Laura Poitras Whitney Museum of American Art / New York

April 7, 2016

Against a backdrop of escalating public-private turf wars and ever louder questioning of who owns the data associated with everything from phone conversations to one’s own genome comes Astro Noise, in which filmmaker and journalist Laura Poitras brings her exploration of the tensions between civil liberties and national security into the realm of the art museum.

Occupying a series of darkened rooms on the eighth floor of the new Whitney, her installations draw upon intercepted information — signals from satellites and drones, U.S. military footage of prisoner interrogations in Afghanistan, classified documents that include the FBI’s redacted file on Poitras herself — presented here in ways that challenge viewers to confront dilemmas of the post-9/11 world.

Bed Down Location (2016) combines ceiling-mounted video footage of the night skies over Yemen, Somalia and Pakistan as well as Nevada’s Creech Air Force Base with the layered sounds of loitering drones and their remote pilots. Into this depiction of a controversial intelligence collection and weapons platform Poitras has introduced a literal platform on which visitors may recline to experience the vulnerabilities of those living in regions where traditional political-military hard targets are few and far between. She brings the narrative closer to home in the exhibition’s final room, where a screen shows infrared imagery — heat signatures of lounging human forms — that is instantly recognizable as a closed-circuit video feed from the previous installation.

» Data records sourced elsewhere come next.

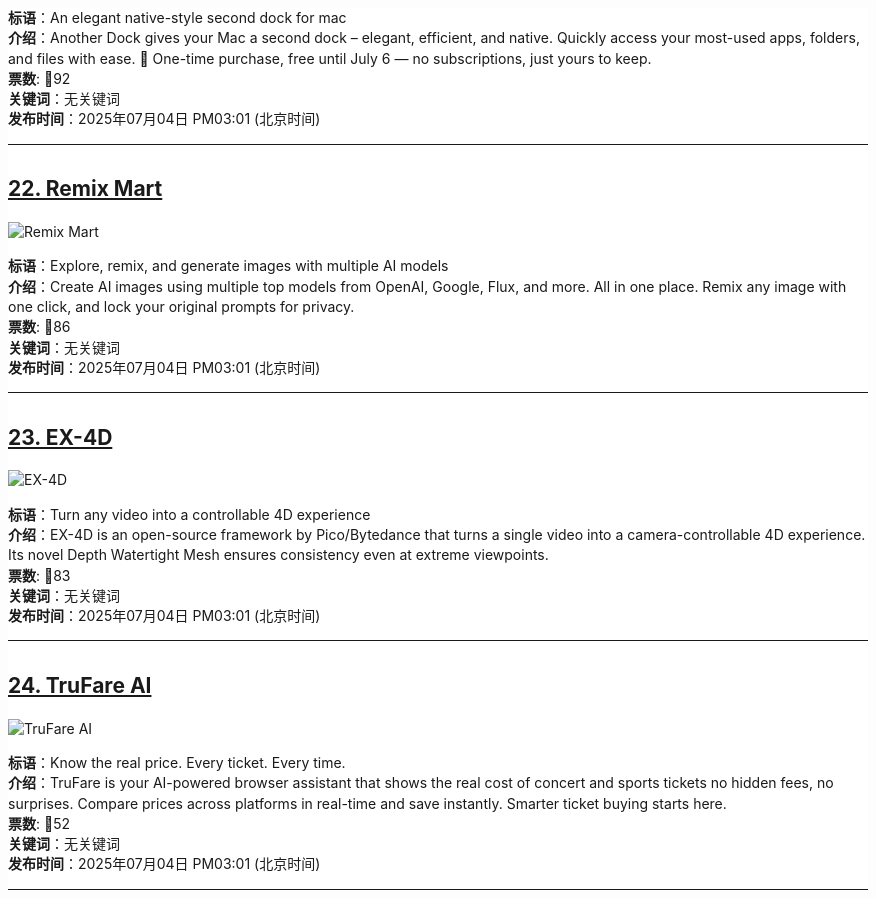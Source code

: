 **标语**：An elegant native-style second dock for mac  
**介绍**：Another Dock gives your Mac a second dock – elegant, efficient, and native. Quickly access your most-used apps, folders, and files with ease. 🎁 One-time purchase, free until July 6 — no subscriptions, just yours to keep.  
**票数**: 🔺92  
**关键词**：无关键词  
**发布时间**：2025年07月04日 PM03:01 (北京时间)  

---

## [22. Remix Mart](https://www.producthunt.com/products/remix-mart?utm_campaign=producthunt-api&utm_medium=api-v2&utm_source=Application%3A+DailyHunter+%28ID%3A+140760%29)  
![Remix Mart](https://ph-files.imgix.net/1342d292-18cb-4e49-aeb5-588451a9bb50.png?auto=format&fit=crop&frame=1&h=512&w=1024)  

**标语**：Explore, remix, and generate images with multiple AI models  
**介绍**：Create AI images using multiple top models from OpenAI, Google, Flux, and more. All in one place. Remix any image with one click, and lock your original prompts for privacy.  
**票数**: 🔺86  
**关键词**：无关键词  
**发布时间**：2025年07月04日 PM03:01 (北京时间)  

---

## [23. EX-4D](https://www.producthunt.com/products/ex-4d?utm_campaign=producthunt-api&utm_medium=api-v2&utm_source=Application%3A+DailyHunter+%28ID%3A+140760%29)  
![EX-4D](https://ph-files.imgix.net/14c050b1-3df9-47fa-9d76-cceb07ca8f4d.png?auto=format&fit=crop&frame=1&h=512&w=1024)  

**标语**：Turn any video into a controllable 4D experience  
**介绍**：EX-4D is an open-source framework by Pico/Bytedance that turns a single video into a camera-controllable 4D experience. Its novel Depth Watertight Mesh ensures consistency even at extreme viewpoints.  
**票数**: 🔺83  
**关键词**：无关键词  
**发布时间**：2025年07月04日 PM03:01 (北京时间)  

---

## [24. TruFare AI](https://www.producthunt.com/products/trufare-ai?utm_campaign=producthunt-api&utm_medium=api-v2&utm_source=Application%3A+DailyHunter+%28ID%3A+140760%29)  
![TruFare AI](https://ph-files.imgix.net/f94bc5a3-e0a1-41f4-89a1-3e9007269df6.png?auto=format&fit=crop&frame=1&h=512&w=1024)  

**标语**：Know the real price. Every ticket. Every time.  
**介绍**：TruFare is your AI-powered browser assistant that shows the real cost of concert and sports tickets no hidden fees, no surprises. Compare prices across platforms in real-time and save instantly. Smarter ticket buying starts here.  
**票数**: 🔺52  
**关键词**：无关键词  
**发布时间**：2025年07月04日 PM03:01 (北京时间)  

---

Less abstract and more menacing are the tight corridors of Disposition Matrix (2016), in which primary documents and video footage (most from information disclosed to Poitras by Edward Snowden in an encrypted file he labeled “Astro Noise”) are concealed behind slotted apertures that evoke the tiny windows of cell doors. The installation is designed to require queuing and crouching, squinting and scrutinizing. Attempts to process official and unofficial dispatches from what Poitras has described as the “deep state” are thwarted by evidence of the less-than-precise nature of intelligence collection, the complex relationship between secrecy and policy, the problems of overclassification, and the vast infrastructure required: a world mapped in network diagrams with nodes such as “giftedruse,” “firesword” and “wholeenchilada.”

At a time when systems developed largely for the Cold War are being adapted to stem diffuse and evolving transnational threats, Poitras visualizes the stress points in installations that immerse rather than illuminate, inviting the viewer to simultaneously bear witness to and join the perilous search for signals in the noise.